Видимо, девушка угадала содержание вопроса – все ее лицо вспыхнуло заревом. Она не осмеливалась поднять глаза, да это и не требовалось. Густав опустился перед ней на колени, и она была вынуждена взглянуть на него, когда он с теплым чувством произнес:

– Моя любимая, дорогая Джесси, теперь я должен попросить прощения! Я вел интригу, не смею отрицать – я лгал также и тебе, за что горько поплатился, вынужденный услышать от тебя слишком много неприятного. Но со времени моей встречи с тобой во всяком случае одно осталось и правдивым, и твердым – то чувство, которое возникло во мне, когда я впервые взглянул на твои голубые глазки. Так смени же гнев на милость!

Джесси, очевидно, всецело была расположена к милости – об этом сказали Густаву ее глаза, прежде чем уста произнесли первые слова. Зандов с бурной радостью вскочил с колен, и помилование было дано ему самое полное, не оставлявшее желать ничего большего.

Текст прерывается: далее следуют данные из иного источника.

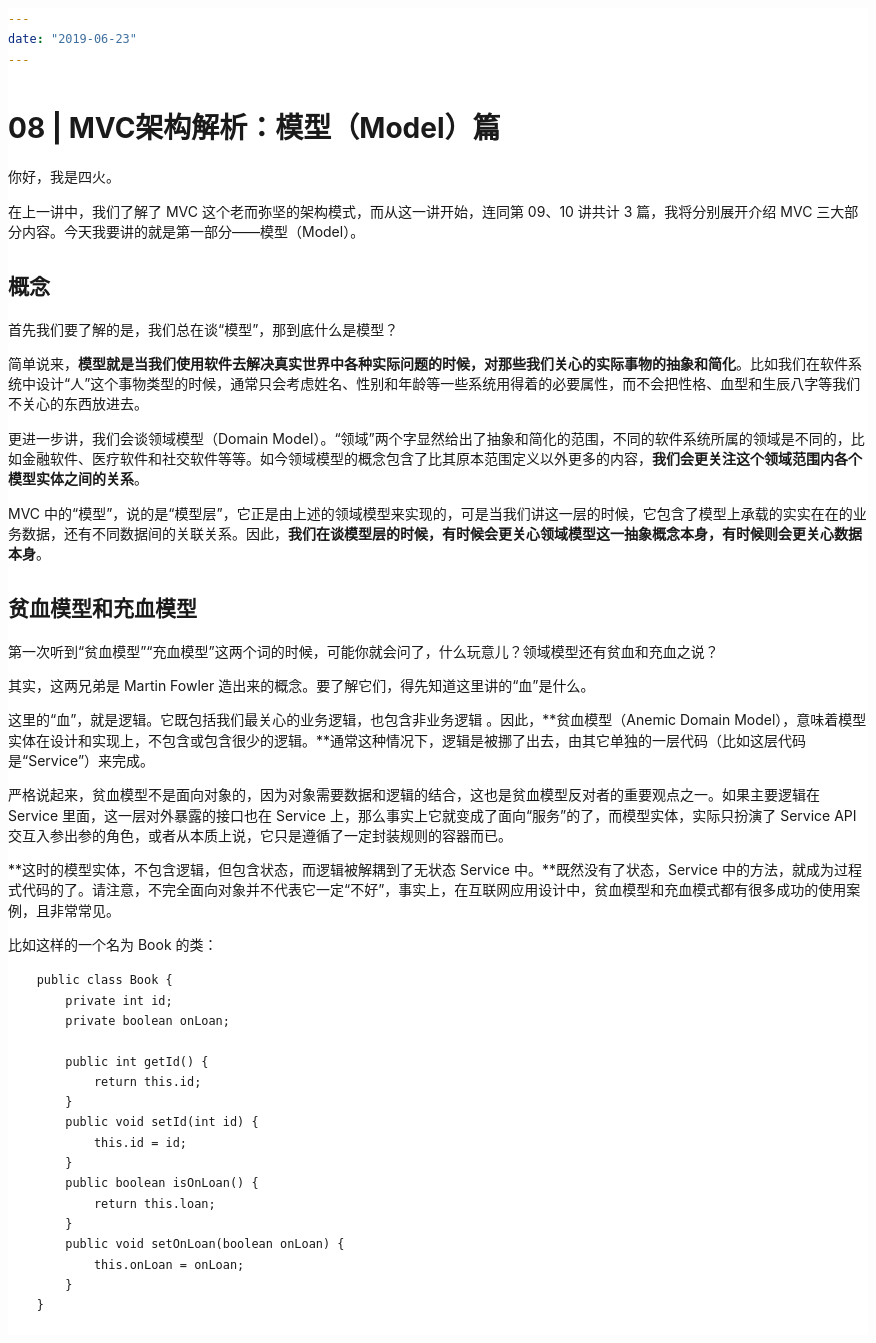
 ```yaml
---
date: "2019-06-23"
---  
```

      
# 08 | MVC架构解析：模型（Model）篇
你好，我是四火。

在上一讲中，我们了解了 MVC 这个老而弥坚的架构模式，而从这一讲开始，连同第 09、10 讲共计 3 篇，我将分别展开介绍 MVC 三大部分内容。今天我要讲的就是第一部分——模型（Model）。

## 概念

首先我们要了解的是，我们总在谈“模型”，那到底什么是模型？

简单说来，**模型就是当我们使用软件去解决真实世界中各种实际问题的时候，对那些我们关心的实际事物的抽象和简化**。比如我们在软件系统中设计“人”这个事物类型的时候，通常只会考虑姓名、性别和年龄等一些系统用得着的必要属性，而不会把性格、血型和生辰八字等我们不关心的东西放进去。

更进一步讲，我们会谈领域模型（Domain Model）。“领域”两个字显然给出了抽象和简化的范围，不同的软件系统所属的领域是不同的，比如金融软件、医疗软件和社交软件等等。如今领域模型的概念包含了比其原本范围定义以外更多的内容，**我们会更关注这个领域范围内各个模型实体之间的关系**。

MVC 中的“模型”，说的是“模型层”，它正是由上述的领域模型来实现的，可是当我们讲这一层的时候，它包含了模型上承载的实实在在的业务数据，还有不同数据间的关联关系。因此，**我们在谈模型层的时候，有时候会更关心领域模型这一抽象概念本身，有时候则会更关心数据本身**。



## 贫血模型和充血模型

第一次听到“贫血模型”“充血模型”这两个词的时候，可能你就会问了，什么玩意儿？领域模型还有贫血和充血之说？

其实，这两兄弟是 Martin Fowler 造出来的概念。要了解它们，得先知道这里讲的“血”是什么。

这里的“血”，就是逻辑。它既包括我们最关心的业务逻辑，也包含非业务逻辑 。因此，**贫血模型（Anemic Domain Model），意味着模型实体在设计和实现上，不包含或包含很少的逻辑。**通常这种情况下，逻辑是被挪了出去，由其它单独的一层代码（比如这层代码是“Service”）来完成。

严格说起来，贫血模型不是面向对象的，因为对象需要数据和逻辑的结合，这也是贫血模型反对者的重要观点之一。如果主要逻辑在 Service 里面，这一层对外暴露的接口也在 Service 上，那么事实上它就变成了面向“服务”的了，而模型实体，实际只扮演了 Service API 交互入参出参的角色，或者从本质上说，它只是遵循了一定封装规则的容器而已。

**这时的模型实体，不包含逻辑，但包含状态，而逻辑被解耦到了无状态 Service 中。**既然没有了状态，Service 中的方法，就成为过程式代码的了。请注意，不完全面向对象并不代表它一定“不好”，事实上，在互联网应用设计中，贫血模型和充血模式都有很多成功的使用案例，且非常常见。

比如这样的一个名为 Book 的类：

```
    public class Book {
        private int id;
        private boolean onLoan;
        
        public int getId() {
            return this.id;
        }
        public void setId(int id) {
            this.id = id;
        }
        public boolean isOnLoan() {
            return this.loan;
        }
        public void setOnLoan(boolean onLoan) {
            this.onLoan = onLoan;
        }
    }
    

```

Через полчаса он и Джесси вошли в комнату Фриды, где Франц Зандов все еще находился со своей дочерью. Густав взял Джесси за руку и, подойдя к брату, торжественно произнес:

– Франц, во всем моем бессмысленном плане было по крайней мере одно разумное, даже очень разумное обстоятельство. Да, да, моя маленькая Фрида, не гляди на своего дядю и на свою будущую тетю столь удивленно – это как раз те «вещи, в которых ты ничего не понимаешь». Благодаря нашему обоюдному остроумию мы нашли это «разумное» и имеем честь представиться в качестве жениха и невесты.

Глава XII

На следующее утро после кофе оба брата уединились в кабинете Зандова-старшего. Франц Зандов сидел за письменным столом с тем счастливым выражением лица, которое бывало у него в прошлой жизни и которого уже долгие годы никто не видел. Но его чело все же слегка омрачилось, когда он обратился к сидевшему против него брату со следующими словами:

– Так ты действительно хочешь покинуть меня и увезти Джесси в Германию? Я надеялся, что теперь, когда дочь Клиффорда сделается твоей женой, ты исполнишь горячее желание ее отца и станешь его преемником в деле. Тебе вовсе нет нужды совершенно отказываться от своей журналистской деятельности – ведь все дела, как и прежде, лежали бы на моих плечах. Печать тут, в Америке, более сильна и влиятельна, чем в Германии, ты найдешь здесь более свободное и широкое приложение своим способностям, нежели на родине. Подумай об этом!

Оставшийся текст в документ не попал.